Platform screen doors and track intrusion detection technology will be pilot tested on New York City subways as part of a multi-pronged safety initiative that was announced at the Metropolitan Transportation Authority’s (MTA) Feb. 24 Board meeting.
On Dec. 10, 2021, MTA launched a Track Trespassing Task Force to study ways to reduce track intrusions, which the authority said increased by 20% between 2019 and 2021 across the MTA New York City Transit (NYCT) subway and MTA Metro-North Railroad and MTA Long Island Rail Road commuter rail systems. This resulted in 68 fatalities last year.
The task force released its findings to the Board, recommending the following capital improvement, operations and customer communications measures:
• Capital Improvements. The task force recommended a Platform Screen Doors pilot program at three subway stations. Representing a mix of platform configurations that serve a high volume of riders, the stations are: Times Square (on the 7 line), 3rd. Avenue (on the L line), and Sutphin Boulevard-Archer Avenue-JFK Airport.
(MTA Chair and CEO Janno Lieber first announced the pilot during a Feb. 23 radio interview. Pat Kiernan of Spectrum News NY1’s morning program asked about the possibility of adding platform doors to protect riders, following the death of a 40-year-old woman last month who was pushed onto the tracks.)
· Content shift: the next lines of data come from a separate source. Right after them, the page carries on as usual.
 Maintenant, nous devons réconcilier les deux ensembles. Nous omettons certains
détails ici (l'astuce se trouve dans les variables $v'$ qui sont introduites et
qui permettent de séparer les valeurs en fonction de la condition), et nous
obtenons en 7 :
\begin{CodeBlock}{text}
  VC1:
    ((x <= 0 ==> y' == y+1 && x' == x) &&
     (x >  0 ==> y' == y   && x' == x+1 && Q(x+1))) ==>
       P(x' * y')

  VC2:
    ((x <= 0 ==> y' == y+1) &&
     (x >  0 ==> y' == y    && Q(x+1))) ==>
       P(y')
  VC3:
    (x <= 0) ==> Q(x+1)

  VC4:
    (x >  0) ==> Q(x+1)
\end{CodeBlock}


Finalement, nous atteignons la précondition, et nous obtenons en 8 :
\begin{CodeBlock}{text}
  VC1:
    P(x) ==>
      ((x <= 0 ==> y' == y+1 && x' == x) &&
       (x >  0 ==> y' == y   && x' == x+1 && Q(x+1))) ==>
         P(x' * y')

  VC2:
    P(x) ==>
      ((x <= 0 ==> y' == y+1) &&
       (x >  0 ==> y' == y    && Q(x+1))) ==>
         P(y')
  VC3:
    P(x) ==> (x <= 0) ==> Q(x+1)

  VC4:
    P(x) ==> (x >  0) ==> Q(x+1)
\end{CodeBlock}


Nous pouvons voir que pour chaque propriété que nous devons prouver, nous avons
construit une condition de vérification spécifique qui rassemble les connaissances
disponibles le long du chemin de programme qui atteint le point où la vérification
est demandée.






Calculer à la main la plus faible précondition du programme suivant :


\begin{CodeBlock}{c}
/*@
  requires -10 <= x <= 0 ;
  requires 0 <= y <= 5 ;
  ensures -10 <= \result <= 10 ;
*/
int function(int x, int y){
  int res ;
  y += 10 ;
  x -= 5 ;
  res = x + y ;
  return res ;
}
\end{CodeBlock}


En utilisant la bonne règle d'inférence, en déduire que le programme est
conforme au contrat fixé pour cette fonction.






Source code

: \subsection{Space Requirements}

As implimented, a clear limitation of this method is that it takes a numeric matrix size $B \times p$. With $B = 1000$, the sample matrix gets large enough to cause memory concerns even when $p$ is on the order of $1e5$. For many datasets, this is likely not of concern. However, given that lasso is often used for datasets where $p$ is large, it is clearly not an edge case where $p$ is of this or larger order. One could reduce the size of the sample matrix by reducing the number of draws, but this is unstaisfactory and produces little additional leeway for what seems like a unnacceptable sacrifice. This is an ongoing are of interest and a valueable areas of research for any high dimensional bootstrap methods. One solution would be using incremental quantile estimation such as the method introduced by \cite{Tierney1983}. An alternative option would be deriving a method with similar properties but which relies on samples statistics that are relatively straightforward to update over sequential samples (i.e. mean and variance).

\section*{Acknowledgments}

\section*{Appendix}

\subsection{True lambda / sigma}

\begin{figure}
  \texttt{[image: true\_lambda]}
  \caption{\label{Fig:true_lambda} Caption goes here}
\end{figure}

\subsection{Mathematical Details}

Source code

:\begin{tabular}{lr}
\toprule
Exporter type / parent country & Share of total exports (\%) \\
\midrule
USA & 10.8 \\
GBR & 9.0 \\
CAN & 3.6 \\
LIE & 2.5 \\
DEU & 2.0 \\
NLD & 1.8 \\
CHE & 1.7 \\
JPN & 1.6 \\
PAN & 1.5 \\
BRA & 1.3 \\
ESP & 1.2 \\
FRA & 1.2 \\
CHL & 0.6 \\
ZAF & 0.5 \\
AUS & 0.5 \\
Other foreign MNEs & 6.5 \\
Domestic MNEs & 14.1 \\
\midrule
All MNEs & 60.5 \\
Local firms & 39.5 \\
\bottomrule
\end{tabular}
MTA said that it released last month a platform screen doors feasibility study, which STV completed in 2019 and summarized in 2020. Due to constraints, including railcar door misalignments, it found that only 41 of all 472 subway stations—approximately 8% of the system—could be retrofitted with platform screen doors today. The NYCT subway features rapid transit cars with three door alignment profiles on the A Division—also known as the IRT Division, which comprises the numbered lines and the 42nd Street Shuttle—and three on the B Division—the lettered lines plus the Franklin Avenue and Rockaway Park shuttles. Another 87 stations could be retrofitted after NYCT completes by 2033 the procurement of new rolling stock for both divisions, with nearly identical car geometries/door spacing.
The task force also recommended a Track Intrusion Detection Systems pilot to alert train operators when people or objects enter the track area. As well, MTA said it would look to expand the use of laser intrusion detection systems to secure critical subway tunnels.
For Long Island Rail Road and Metro-North, the task force recommended securing end-of-platform areas and railroad rights-of-way by adding and repairing fencing and signage. In addition, live video from forward-facing cameras would provide another way to warn operators of obstructions, according to MTA.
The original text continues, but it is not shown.